- Your objective: Lines with "Entry" in the entries below: count them and reply with the number alone.

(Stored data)
• • • • • • •

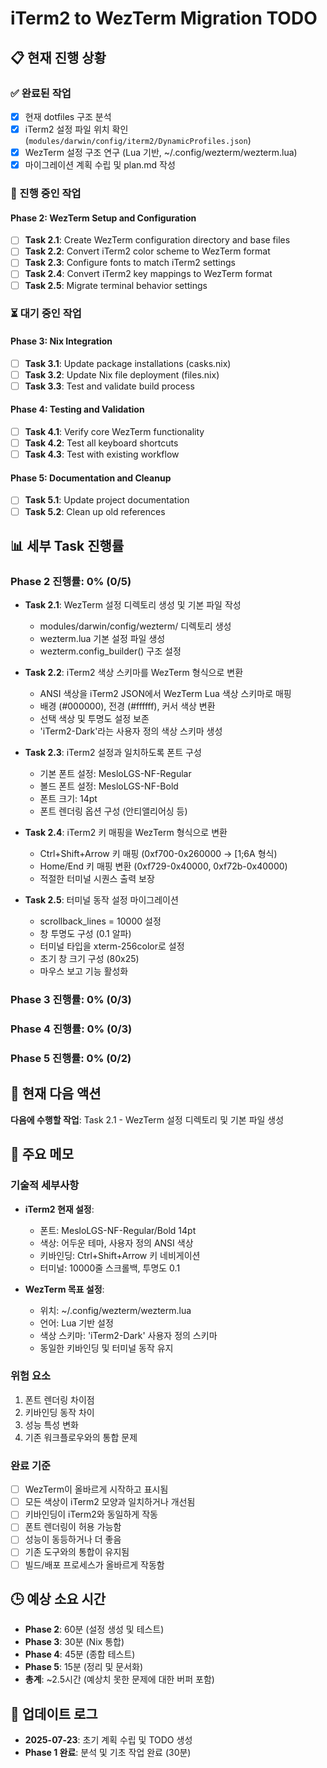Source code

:# iTerm2 to WezTerm Migration TODO

## 📋 현재 진행 상황

### ✅ 완료된 작업
- [x] 현재 dotfiles 구조 분석
- [x] iTerm2 설정 파일 위치 확인 (`modules/darwin/config/iterm2/DynamicProfiles.json`)  
- [x] WezTerm 설정 구조 연구 (Lua 기반, ~/.config/wezterm/wezterm.lua)
- [x] 마이그레이션 계획 수립 및 plan.md 작성

### 🔄 진행 중인 작업
#### Phase 2: WezTerm Setup and Configuration
- [ ] **Task 2.1**: Create WezTerm configuration directory and base files
- [ ] **Task 2.2**: Convert iTerm2 color scheme to WezTerm format
- [ ] **Task 2.3**: Configure fonts to match iTerm2 settings  
- [ ] **Task 2.4**: Convert iTerm2 key mappings to WezTerm format
- [ ] **Task 2.5**: Migrate terminal behavior settings

### ⏳ 대기 중인 작업
#### Phase 3: Nix Integration  
- [ ] **Task 3.1**: Update package installations (casks.nix)
- [ ] **Task 3.2**: Update Nix file deployment (files.nix)
- [ ] **Task 3.3**: Test and validate build process

#### Phase 4: Testing and Validation
- [ ] **Task 4.1**: Verify core WezTerm functionality
- [ ] **Task 4.2**: Test all keyboard shortcuts
- [ ] **Task 4.3**: Test with existing workflow

#### Phase 5: Documentation and Cleanup
- [ ] **Task 5.1**: Update project documentation
- [ ] **Task 5.2**: Clean up old references

## 📊 세부 Task 진행률

### Phase 2 진행률: 0% (0/5)
- **Task 2.1**: WezTerm 설정 디렉토리 생성 및 기본 파일 작성
  - modules/darwin/config/wezterm/ 디렉토리 생성
  - wezterm.lua 기본 설정 파일 생성
  - wezterm.config_builder() 구조 설정

- **Task 2.2**: iTerm2 색상 스키마를 WezTerm 형식으로 변환
  - ANSI 색상을 iTerm2 JSON에서 WezTerm Lua 색상 스키마로 매핑
  - 배경 (#000000), 전경 (#ffffff), 커서 색상 변환
  - 선택 색상 및 투명도 설정 보존
  - 'iTerm2-Dark'라는 사용자 정의 색상 스키마 생성

- **Task 2.3**: iTerm2 설정과 일치하도록 폰트 구성
  - 기본 폰트 설정: MesloLGS-NF-Regular
  - 볼드 폰트 설정: MesloLGS-NF-Bold  
  - 폰트 크기: 14pt
  - 폰트 렌더링 옵션 구성 (안티앨리어싱 등)

- **Task 2.4**: iTerm2 키 매핑을 WezTerm 형식으로 변환
  - Ctrl+Shift+Arrow 키 매핑 (0xf700-0x260000 → [1;6A 형식)
  - Home/End 키 매핑 변환 (0xf729-0x40000, 0xf72b-0x40000)
  - 적절한 터미널 시퀀스 출력 보장

- **Task 2.5**: 터미널 동작 설정 마이그레이션
  - scrollback_lines = 10000 설정
  - 창 투명도 구성 (0.1 알파)
  - 터미널 타입을 xterm-256color로 설정
  - 초기 창 크기 구성 (80x25)
  - 마우스 보고 기능 활성화

### Phase 3 진행률: 0% (0/3)
### Phase 4 진행률: 0% (0/3)  
### Phase 5 진행률: 0% (0/2)

## 🎯 현재 다음 액션
**다음에 수행할 작업**: Task 2.1 - WezTerm 설정 디렉토리 및 기본 파일 생성

## 📝 주요 메모

### 기술적 세부사항
- **iTerm2 현재 설정**:
  - 폰트: MesloLGS-NF-Regular/Bold 14pt
  - 색상: 어두운 테마, 사용자 정의 ANSI 색상
  - 키바인딩: Ctrl+Shift+Arrow 키 네비게이션
  - 터미널: 10000줄 스크롤백, 투명도 0.1

- **WezTerm 목표 설정**:
  - 위치: ~/.config/wezterm/wezterm.lua
  - 언어: Lua 기반 설정
  - 색상 스키마: 'iTerm2-Dark' 사용자 정의 스키마
  - 동일한 키바인딩 및 터미널 동작 유지

### 위험 요소
1. 폰트 렌더링 차이점
2. 키바인딩 동작 차이
3. 성능 특성 변화
4. 기존 워크플로우와의 통합 문제

### 완료 기준
- [ ] WezTerm이 올바르게 시작하고 표시됨
- [ ] 모든 색상이 iTerm2 모양과 일치하거나 개선됨
- [ ] 키바인딩이 iTerm2와 동일하게 작동
- [ ] 폰트 렌더링이 허용 가능함
- [ ] 성능이 동등하거나 더 좋음
- [ ] 기존 도구와의 통합이 유지됨
- [ ] 빌드/배포 프로세스가 올바르게 작동함

## 🕒 예상 소요 시간
- **Phase 2**: 60분 (설정 생성 및 테스트)
- **Phase 3**: 30분 (Nix 통합)
- **Phase 4**: 45분 (종합 테스트)
- **Phase 5**: 15분 (정리 및 문서화)
- **총계**: ~2.5시간 (예상치 못한 문제에 대한 버퍼 포함)

## 🔄 업데이트 로그
- **2025-07-23**: 초기 계획 수립 및 TODO 생성
- **Phase 1 완료**: 분석 및 기초 작업 완료 (30분)
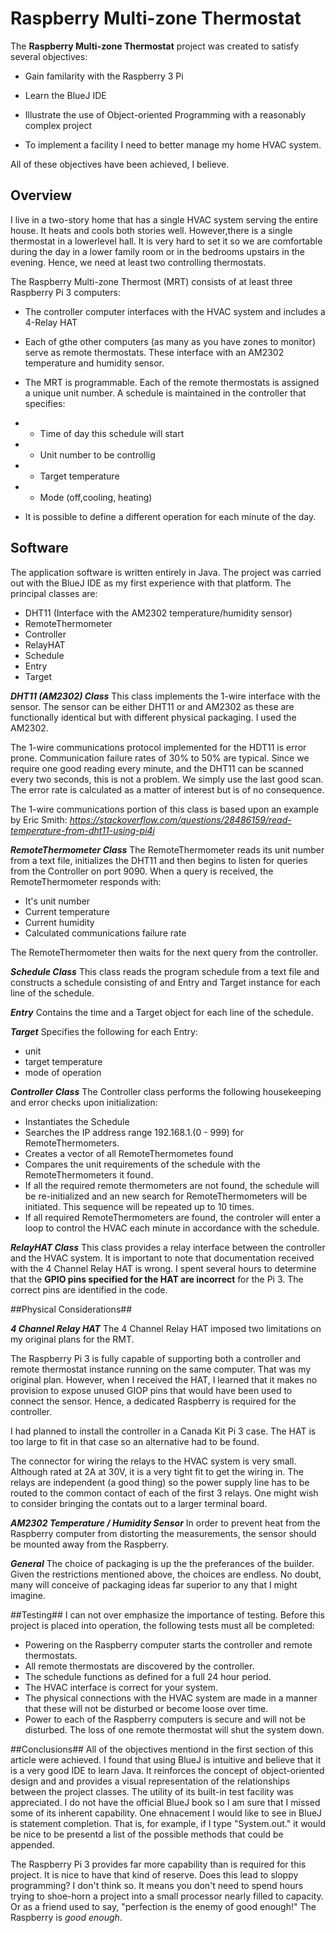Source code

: # Raspberry Multi-zone Thermostat

The **Raspberry Multi-zone Thermostat** project was created to satisfy several objectives:

- Gain familarity with the Raspberry 3 Pi

- Learn the BlueJ IDE

- Illustrate the use of Object-oriented Programming with a reasonably complex project
- To implement a facility I need  to better manage my home HVAC system.

All of these objectives have been achieved, I believe.

## Overview

I live in a two-story home that has a single HVAC system serving the entire house. It heats and cools both stories well.  However,there is a single thermostat in a lowerlevel hall. It is very hard to set it so we are comfortable during the day in a lower family room or in the bedrooms upstairs in the evening.  Hence, we need at least two controlling thermostats.

The Raspberry Multi-zone Thermost (MRT) consists of at least three Raspberry Pi 3 computers:

- The controller computer interfaces with the HVAC system and includes a 4-Relay HAT

- Each of gthe other computers (as many as you have zones to monitor) serve as remote thermostats. These interface with an AM2302 temperature and humidity sensor.

- The MRT is programmable.  Each of the remote thermostats is assigned a unique unit number.  A schedule is maintained in the controller that specifies:
- - Time of day this schedule will start
- - Unit number to be controllig
- - Target temperature
- - Mode (off,cooling, heating)
- It is possible to define a different operation for each minute of the day.

## Software
The application software is written entirely in Java. The project was carried out with the BlueJ IDE as my first experience with that platform.  The principal classes are:

- DHT11 (Interface with the AM2302 temperature/humidity sensor)
- RemoteThermometer
- Controller
- RelayHAT
- Schedule
- Entry
- Target

***DHT11 (AM2302) Class***
This class implements the 1-wire interface with the sensor. The sensor can be either DHT11 or and AM2302 as these are functionally identical but with different physical packaging.  I used the AM2302.

The 1-wire communications protocol implemented for the HDT11 is error prone. Communication failure rates of 30% to 50% are typical.  Since we require one good reading every minute, and the DHT11 can be scanned every two seconds, this is not a problem.  We simply use the last good scan.  The error rate is calculated as a matter of interest but is of no consequence.

The 1-wire communications portion of this class is based upon an example by Eric Smith: *https://stackoverflow.com/questions/28486159/read-temperature-from-dht11-using-pi4j*

***RemoteThermometer Class***
The RemoteThermometer reads its unit number from a text file, initializes the DHT11 and then begins to listen for queries from the Controller on port 9090.  When a query is received, the RemoteThermometer responds with: 

- It's unit number
- Current temperature
- Current humidity
- Calculated communications failure rate

The RemoteThermometer then waits for the next query from the controller.


***Schedule Class***
This class reads the program schedule from a text file and constructs a schedule consisting of and Entry and Target instance for each line of the schedule.

***Entry***
Contains the time and a Target object for each line of the schedule.

***Target***
Specifies the following for each Entry:

- unit
- target temperature
- mode of operation

***Controller Class***
The Controller class performs the following housekeeping and error checks upon initialization:

- Instantiates the Schedule
- Searches the IP address range 192.168.1.(0 - 999) for RemoteThermometers.
- Creates a vector of all RemoteThermometes found
- Compares the unit requirements of the schedule with the RemoteThermometers it found.  
- If all the required remote thermometers are not found, the schedule will be re-initialized and an new search for RemoteThermometers will be initiated.  This sequence will be repeated up to 10 times.
- If all required RemoteThermometers are found, the controler will enter a loop to control the HVAC each minute in accordance with the schedule.

***RelayHAT Class***
This class provides a relay interface between the controller and the HVAC system. It is important to note that documentation received with the 4 Channel Relay HAT is wrong. I spent several hours to determine that the **GPIO pins specified for the HAT are incorrect** for the Pi 3. The correct pins are identified in the code.

##Physical Considerations##

***4 Channel Relay HAT***
The 4 Channel Relay HAT imposed two limitations on my original plans for the RMT. 

The Raspberry Pi 3 is fully capable of supporting both a controller and remote thermostat instance running on the same computer. That was my original plan.  However, when I received  the HAT, I learned that it makes no provision to expose unused GIOP pins that would have been used to connect the sensor.  Hence, a dedicated Raspberry is required for the controller.

I had planned to install the controller in a Canada Kit Pi 3 case.  The HAT is too large to fit in that case so an alternative had to be found.

The connector for wiring the relays to the HVAC system is very small. Although rated at 2A at 30V, it is a very tight fit to get the wiring in.  The relays are independent (a good thing) so the power supply line has to be routed to the  common contact of each of the first 3 relays. One might wish to consider bringing the contats out to a larger terminal board.

***AM2302 Temperature / Humidity Sensor***
In order to prevent heat from the Raspberry computer from distorting the measurements, the sensor should be mounted away from the Raspberry.

***General***
The choice of packaging is up the the preferances of the builder. Given the restrictions mentioned above, the choices are endless. No doubt, many will conceive of packaging ideas far superior to any that I might imagine.

##Testing##
I can not over emphasize the importance of testing.  Before this project is placed into operation, the following tests must all be completed:

- Powering on the Raspberry computer starts the controller and remote thermostats.
- All remote thermostats are discovered by the controller.
- The schedule functions as defined for a full 24 hour period.
- The HVAC interface is correct for your system.
- The physical connections with the HVAC system are made in a manner that these will not be disturbed or become loose over time.
- Power to each of the Raspberry computers is secure and will not be disturbed.  The loss of one remote thermostat will shut the system down.

##Conclusions##
All of the objectives mentiond in the first section of this article were achieved. I found that using BlueJ is intuitive and believe that it is a very good IDE to learn Java.  It reinforces the concept of object-oriented design and and provides a visual representation of the relationships between the project classes. The utility of its built-in test facility was appreciated.  I do not  have the official BlueJ book so I am sure that I missed some of its inherent capability.  One ehnacement I would like to see in BlueJ is statement completion. That is, for example, if I type "System.out." it would be nice to be presentd a list of the possible methods that could be appended.

The Raspberry Pi 3 provides far more capability than is required for this project.  It is nice to have that kind of reserve. Does this lead to sloppy programming?  I don't think so. It means you don't need to spend hours trying to shoe-horn a project into a small processor nearly filled to capacity. Or as a friend used to say, "perfection is the enemy of good enough!"  The Raspberry is *good enough*.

• • • • • • •

- The answer: 4